— EXERCISE DIRECTIONS —
Could you copy each line of the listing that holds "XMLHttpRequest"?

— PROVIDED RECORDS —
▽

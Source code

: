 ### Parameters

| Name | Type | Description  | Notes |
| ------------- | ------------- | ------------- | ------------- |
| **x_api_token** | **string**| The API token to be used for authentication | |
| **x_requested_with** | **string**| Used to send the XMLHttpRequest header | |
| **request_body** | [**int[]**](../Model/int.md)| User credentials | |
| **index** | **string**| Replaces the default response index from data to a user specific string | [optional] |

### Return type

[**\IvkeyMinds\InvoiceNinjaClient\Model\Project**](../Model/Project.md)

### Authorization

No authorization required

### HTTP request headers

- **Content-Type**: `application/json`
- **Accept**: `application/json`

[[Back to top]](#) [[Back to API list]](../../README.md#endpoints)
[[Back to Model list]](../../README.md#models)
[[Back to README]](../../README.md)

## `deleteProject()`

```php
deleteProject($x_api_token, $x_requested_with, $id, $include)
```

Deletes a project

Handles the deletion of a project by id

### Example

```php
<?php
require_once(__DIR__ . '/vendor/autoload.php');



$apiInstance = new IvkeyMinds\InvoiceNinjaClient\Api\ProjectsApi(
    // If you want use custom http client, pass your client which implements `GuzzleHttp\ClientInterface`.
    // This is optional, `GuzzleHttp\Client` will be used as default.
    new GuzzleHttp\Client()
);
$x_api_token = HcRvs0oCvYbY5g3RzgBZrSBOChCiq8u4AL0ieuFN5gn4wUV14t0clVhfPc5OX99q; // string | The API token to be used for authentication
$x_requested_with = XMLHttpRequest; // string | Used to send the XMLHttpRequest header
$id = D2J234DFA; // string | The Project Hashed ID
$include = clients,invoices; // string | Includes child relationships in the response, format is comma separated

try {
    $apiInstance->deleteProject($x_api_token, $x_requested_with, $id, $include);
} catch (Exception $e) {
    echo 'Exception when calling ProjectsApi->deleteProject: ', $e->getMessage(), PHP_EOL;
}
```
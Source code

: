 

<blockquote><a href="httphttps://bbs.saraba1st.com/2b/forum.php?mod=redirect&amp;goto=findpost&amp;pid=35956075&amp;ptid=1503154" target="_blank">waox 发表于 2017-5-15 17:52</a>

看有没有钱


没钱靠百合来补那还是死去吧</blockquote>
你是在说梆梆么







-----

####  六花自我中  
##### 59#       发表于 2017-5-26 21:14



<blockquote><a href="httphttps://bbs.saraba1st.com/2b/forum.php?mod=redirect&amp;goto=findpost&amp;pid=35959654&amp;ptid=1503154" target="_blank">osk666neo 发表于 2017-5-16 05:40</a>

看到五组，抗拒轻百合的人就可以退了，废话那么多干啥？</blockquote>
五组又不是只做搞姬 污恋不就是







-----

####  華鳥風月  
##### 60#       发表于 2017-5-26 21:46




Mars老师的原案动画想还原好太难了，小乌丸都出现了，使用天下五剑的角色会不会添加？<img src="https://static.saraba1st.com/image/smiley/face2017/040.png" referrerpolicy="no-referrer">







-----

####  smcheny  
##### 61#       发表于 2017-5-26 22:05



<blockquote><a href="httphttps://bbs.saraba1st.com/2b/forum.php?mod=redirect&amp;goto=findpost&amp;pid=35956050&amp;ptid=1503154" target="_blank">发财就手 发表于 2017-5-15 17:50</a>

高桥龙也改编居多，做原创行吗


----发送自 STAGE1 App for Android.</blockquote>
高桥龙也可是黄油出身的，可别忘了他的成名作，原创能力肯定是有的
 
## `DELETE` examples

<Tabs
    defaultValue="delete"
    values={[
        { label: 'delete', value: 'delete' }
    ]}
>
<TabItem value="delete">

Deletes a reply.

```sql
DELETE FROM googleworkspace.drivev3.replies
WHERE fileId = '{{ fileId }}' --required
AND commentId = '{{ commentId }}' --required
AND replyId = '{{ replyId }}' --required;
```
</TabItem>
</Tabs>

△

— TASK RESPONSE —
| **x_requested_with** | **string**| Used to send the XMLHttpRequest header | |
$x_requested_with = XMLHttpRequest; // string | Used to send the XMLHttpRequest header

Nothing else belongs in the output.